* [INPUT RECORDS]

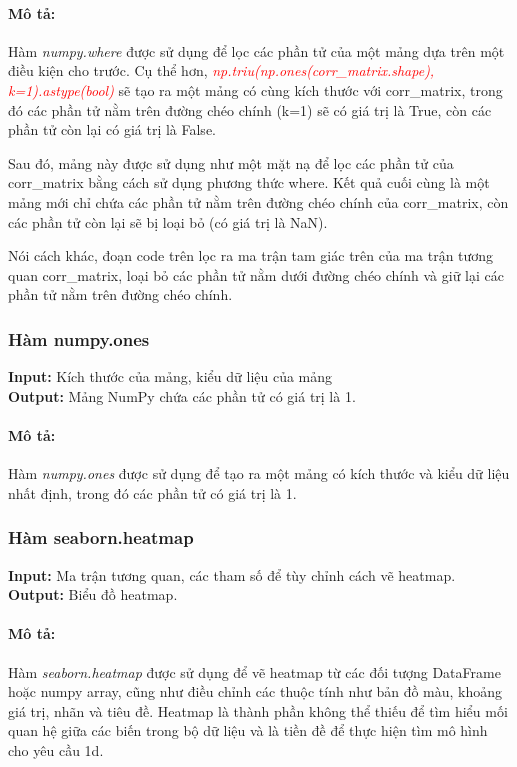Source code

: \documentclass[]{article}
\begin{document}
\paragraph{Mô tả:}

Hàm \textit{numpy.where} \cite{numpyNumpywhere} được sử dụng để lọc các phần tử của một mảng dựa trên một điều kiện cho trước. Cụ thể hơn, \textcolor{red}{\textit{np.triu(np.ones(corr\_matrix.shape), k=1).astype(bool)}} sẽ tạo ra một mảng có cùng kích thước với corr\_matrix, trong đó các phần tử nằm trên đường chéo chính (k=1) sẽ có giá trị là True, còn các phần tử còn lại có giá trị là False.

Sau đó, mảng này được sử dụng như một mặt nạ để lọc các phần tử của corr\_matrix bằng cách sử dụng phương thức where. Kết quả cuối cùng là một mảng mới chỉ chứa các phần tử nằm trên đường chéo chính của corr\_matrix, còn các phần tử còn lại sẽ bị loại bỏ (có giá trị là NaN).

Nói cách khác, đoạn code trên lọc ra ma trận tam giác trên của ma trận tương quan corr\_matrix, loại bỏ các phần tử nằm dưới đường chéo chính và giữ lại các phần tử nằm trên đường chéo chính.

\subsubsection{Hàm numpy.ones}
\noindent
\textbf{Input:} Kích thước của mảng, kiểu dữ liệu của mảng \\
\textbf{Output:} Mảng NumPy chứa các phần tử có giá trị là 1.
\paragraph{Mô tả:}

Hàm \textit{numpy.ones} \cite{numpyNumpyones} được sử dụng để tạo ra một mảng có kích thước và kiểu dữ liệu nhất định, trong đó các phần tử có giá trị là 1.

\subsubsection{Hàm seaborn.heatmap}
\noindent
\textbf{Input:} Ma trận tương quan, các tham số để tùy chỉnh cách vẽ heatmap. \\
\textbf{Output:} Biểu đồ heatmap.
\paragraph{Mô tả:}

Hàm \textit{seaborn.heatmap} \cite{pydataSeabornheatmap} được sử dụng để vẽ heatmap từ các đối tượng DataFrame hoặc numpy array, cũng như điều chỉnh các thuộc tính như bản đồ màu, khoảng giá trị, nhãn và tiêu đề. Heatmap là thành phần không thể thiếu để tìm hiểu mối quan hệ giữa các biến trong bộ dữ liệu và là tiền đề để thực hiện tìm mô hình cho yêu cầu 1d.
\end{document}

* [TASK DESCRIPTION]
All entries need repeating exactly, but without the pictures.

* [TASK SOLUTION]
Source code

: \documentclass[]{article}
\begin{document}
\paragraph{Mô tả:}

Hàm \textit{numpy.where} \cite{numpyNumpywhere} được sử dụng để lọc các phần tử của một mảng dựa trên một điều kiện cho trước. Cụ thể hơn, \textcolor{red}{\textit{np.triu(np.ones(corr\_matrix.shape), k=1).astype(bool)}} sẽ tạo ra một mảng có cùng kích thước với corr\_matrix, trong đó các phần tử nằm trên đường chéo chính (k=1) sẽ có giá trị là True, còn các phần tử còn lại có giá trị là False.

Sau đó, mảng này được sử dụng như một mặt nạ để lọc các phần tử của corr\_matrix bằng cách sử dụng phương thức where. Kết quả cuối cùng là một mảng mới chỉ chứa các phần tử nằm trên đường chéo chính của corr\_matrix, còn các phần tử còn lại sẽ bị loại bỏ (có giá trị là NaN).

Nói cách khác, đoạn code trên lọc ra ma trận tam giác trên của ma trận tương quan corr\_matrix, loại bỏ các phần tử nằm dưới đường chéo chính và giữ lại các phần tử nằm trên đường chéo chính.

\subsubsection{Hàm numpy.ones}
\noindent
\textbf{Input:} Kích thước của mảng, kiểu dữ liệu của mảng \\
\textbf{Output:} Mảng NumPy chứa các phần tử có giá trị là 1.
\paragraph{Mô tả:}

Hàm \textit{numpy.ones} \cite{numpyNumpyones} được sử dụng để tạo ra một mảng có kích thước và kiểu dữ liệu nhất định, trong đó các phần tử có giá trị là 1.

\subsubsection{Hàm seaborn.heatmap}
\noindent
\textbf{Input:} Ma trận tương quan, các tham số để tùy chỉnh cách vẽ heatmap. \\
\textbf{Output:} Biểu đồ heatmap.
\paragraph{Mô tả:}

Hàm \textit{seaborn.heatmap} \cite{pydataSeabornheatmap} được sử dụng để vẽ heatmap từ các đối tượng DataFrame hoặc numpy array, cũng như điều chỉnh các thuộc tính như bản đồ màu, khoảng giá trị, nhãn và tiêu đề. Heatmap là thành phần không thể thiếu để tìm hiểu mối quan hệ giữa các biến trong bộ dữ liệu và là tiền đề để thực hiện tìm mô hình cho yêu cầu 1d.
\end{document}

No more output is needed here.